Count the lines below that contain the word "ENUM", and report only that number.

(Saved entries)
== Segment start ==
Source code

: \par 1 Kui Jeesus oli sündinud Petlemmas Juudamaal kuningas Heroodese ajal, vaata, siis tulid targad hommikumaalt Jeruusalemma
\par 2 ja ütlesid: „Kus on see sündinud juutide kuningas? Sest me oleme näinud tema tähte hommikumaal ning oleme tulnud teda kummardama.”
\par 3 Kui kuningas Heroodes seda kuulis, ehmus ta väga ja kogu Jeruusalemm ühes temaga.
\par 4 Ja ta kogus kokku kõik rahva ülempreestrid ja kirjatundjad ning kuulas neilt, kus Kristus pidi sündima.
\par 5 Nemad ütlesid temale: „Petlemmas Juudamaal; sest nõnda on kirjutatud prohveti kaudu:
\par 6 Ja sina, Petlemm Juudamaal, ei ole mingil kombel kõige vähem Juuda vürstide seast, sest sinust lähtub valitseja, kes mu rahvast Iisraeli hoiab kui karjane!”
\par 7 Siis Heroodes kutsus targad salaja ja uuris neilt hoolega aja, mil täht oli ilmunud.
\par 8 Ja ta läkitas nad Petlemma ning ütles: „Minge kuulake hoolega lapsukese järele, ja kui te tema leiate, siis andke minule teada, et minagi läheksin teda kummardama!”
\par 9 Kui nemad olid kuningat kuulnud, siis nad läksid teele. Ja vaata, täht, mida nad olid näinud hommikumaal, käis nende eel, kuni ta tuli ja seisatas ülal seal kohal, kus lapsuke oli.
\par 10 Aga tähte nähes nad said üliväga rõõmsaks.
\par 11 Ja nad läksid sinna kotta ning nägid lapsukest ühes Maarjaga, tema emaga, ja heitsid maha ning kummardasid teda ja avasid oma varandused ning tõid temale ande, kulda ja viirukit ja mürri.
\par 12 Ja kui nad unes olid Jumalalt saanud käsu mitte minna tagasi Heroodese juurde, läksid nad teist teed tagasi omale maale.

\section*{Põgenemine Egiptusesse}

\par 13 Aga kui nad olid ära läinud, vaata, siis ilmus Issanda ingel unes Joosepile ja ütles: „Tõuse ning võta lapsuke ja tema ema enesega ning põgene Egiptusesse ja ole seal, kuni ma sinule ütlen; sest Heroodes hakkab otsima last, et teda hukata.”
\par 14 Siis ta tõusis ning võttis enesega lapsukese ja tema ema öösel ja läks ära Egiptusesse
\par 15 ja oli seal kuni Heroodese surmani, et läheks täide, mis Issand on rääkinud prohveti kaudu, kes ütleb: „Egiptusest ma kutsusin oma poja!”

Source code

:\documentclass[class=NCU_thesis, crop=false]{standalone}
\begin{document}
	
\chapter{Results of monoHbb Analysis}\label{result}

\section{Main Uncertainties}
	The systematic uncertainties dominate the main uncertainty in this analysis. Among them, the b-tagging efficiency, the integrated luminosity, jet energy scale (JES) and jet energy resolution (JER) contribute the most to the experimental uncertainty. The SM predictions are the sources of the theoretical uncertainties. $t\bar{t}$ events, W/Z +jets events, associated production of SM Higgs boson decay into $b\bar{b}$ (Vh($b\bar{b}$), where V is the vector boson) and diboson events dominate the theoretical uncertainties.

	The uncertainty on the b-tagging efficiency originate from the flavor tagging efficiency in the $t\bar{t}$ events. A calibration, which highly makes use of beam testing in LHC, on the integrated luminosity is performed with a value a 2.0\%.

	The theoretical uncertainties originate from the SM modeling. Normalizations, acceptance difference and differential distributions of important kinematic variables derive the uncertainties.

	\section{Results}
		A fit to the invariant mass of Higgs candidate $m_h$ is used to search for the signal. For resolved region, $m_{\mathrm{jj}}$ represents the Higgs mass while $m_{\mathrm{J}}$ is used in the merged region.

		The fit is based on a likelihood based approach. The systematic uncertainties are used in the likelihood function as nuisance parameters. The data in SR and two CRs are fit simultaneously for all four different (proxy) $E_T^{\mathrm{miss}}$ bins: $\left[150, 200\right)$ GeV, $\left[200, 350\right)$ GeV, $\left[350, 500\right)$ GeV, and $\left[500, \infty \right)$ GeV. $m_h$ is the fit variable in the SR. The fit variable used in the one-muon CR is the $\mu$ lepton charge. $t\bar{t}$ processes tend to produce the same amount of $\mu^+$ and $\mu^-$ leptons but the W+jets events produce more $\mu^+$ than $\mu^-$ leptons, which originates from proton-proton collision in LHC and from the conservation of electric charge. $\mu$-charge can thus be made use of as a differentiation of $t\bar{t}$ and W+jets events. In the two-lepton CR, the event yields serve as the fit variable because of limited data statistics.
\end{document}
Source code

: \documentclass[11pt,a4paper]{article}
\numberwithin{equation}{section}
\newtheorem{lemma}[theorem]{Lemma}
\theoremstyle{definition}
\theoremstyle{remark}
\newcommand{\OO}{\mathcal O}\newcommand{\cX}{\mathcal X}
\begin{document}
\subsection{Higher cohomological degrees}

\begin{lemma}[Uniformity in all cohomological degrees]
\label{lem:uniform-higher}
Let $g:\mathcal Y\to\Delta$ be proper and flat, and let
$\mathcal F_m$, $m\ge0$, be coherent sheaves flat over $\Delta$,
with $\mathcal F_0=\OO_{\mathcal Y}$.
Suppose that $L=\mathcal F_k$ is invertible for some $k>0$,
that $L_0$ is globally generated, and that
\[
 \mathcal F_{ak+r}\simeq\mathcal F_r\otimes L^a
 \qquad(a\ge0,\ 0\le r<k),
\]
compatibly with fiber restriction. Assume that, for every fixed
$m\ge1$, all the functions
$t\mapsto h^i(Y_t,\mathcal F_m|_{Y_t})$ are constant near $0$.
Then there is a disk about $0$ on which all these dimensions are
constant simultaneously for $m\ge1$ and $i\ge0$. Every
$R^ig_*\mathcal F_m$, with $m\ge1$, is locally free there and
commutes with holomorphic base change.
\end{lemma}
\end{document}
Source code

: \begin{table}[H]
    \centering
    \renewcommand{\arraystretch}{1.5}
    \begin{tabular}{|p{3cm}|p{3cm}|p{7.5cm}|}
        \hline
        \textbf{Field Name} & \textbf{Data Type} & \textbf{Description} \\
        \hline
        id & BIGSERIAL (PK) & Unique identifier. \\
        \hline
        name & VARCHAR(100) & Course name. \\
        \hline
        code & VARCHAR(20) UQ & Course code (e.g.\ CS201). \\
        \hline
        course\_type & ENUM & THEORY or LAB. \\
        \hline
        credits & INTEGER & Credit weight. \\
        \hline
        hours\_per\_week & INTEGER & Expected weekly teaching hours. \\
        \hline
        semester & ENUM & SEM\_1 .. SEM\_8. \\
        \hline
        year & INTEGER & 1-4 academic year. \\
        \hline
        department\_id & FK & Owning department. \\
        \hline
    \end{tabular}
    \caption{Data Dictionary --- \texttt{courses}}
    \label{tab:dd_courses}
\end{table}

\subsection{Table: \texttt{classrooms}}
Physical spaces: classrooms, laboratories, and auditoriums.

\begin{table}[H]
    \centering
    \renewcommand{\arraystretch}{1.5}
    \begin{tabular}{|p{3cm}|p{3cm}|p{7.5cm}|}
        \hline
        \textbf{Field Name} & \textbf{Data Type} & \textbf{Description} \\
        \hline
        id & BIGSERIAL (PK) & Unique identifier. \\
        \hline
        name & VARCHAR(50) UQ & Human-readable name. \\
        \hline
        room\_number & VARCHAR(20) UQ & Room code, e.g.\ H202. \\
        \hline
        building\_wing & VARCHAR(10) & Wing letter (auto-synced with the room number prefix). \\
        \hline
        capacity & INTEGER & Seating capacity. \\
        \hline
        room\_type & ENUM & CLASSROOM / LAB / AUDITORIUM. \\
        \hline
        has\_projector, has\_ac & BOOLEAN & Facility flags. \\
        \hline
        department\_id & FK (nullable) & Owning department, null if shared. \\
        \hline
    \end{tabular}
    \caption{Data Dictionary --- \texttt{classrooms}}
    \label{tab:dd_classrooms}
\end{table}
== Segment end ==
(ANSWER SECTION)
3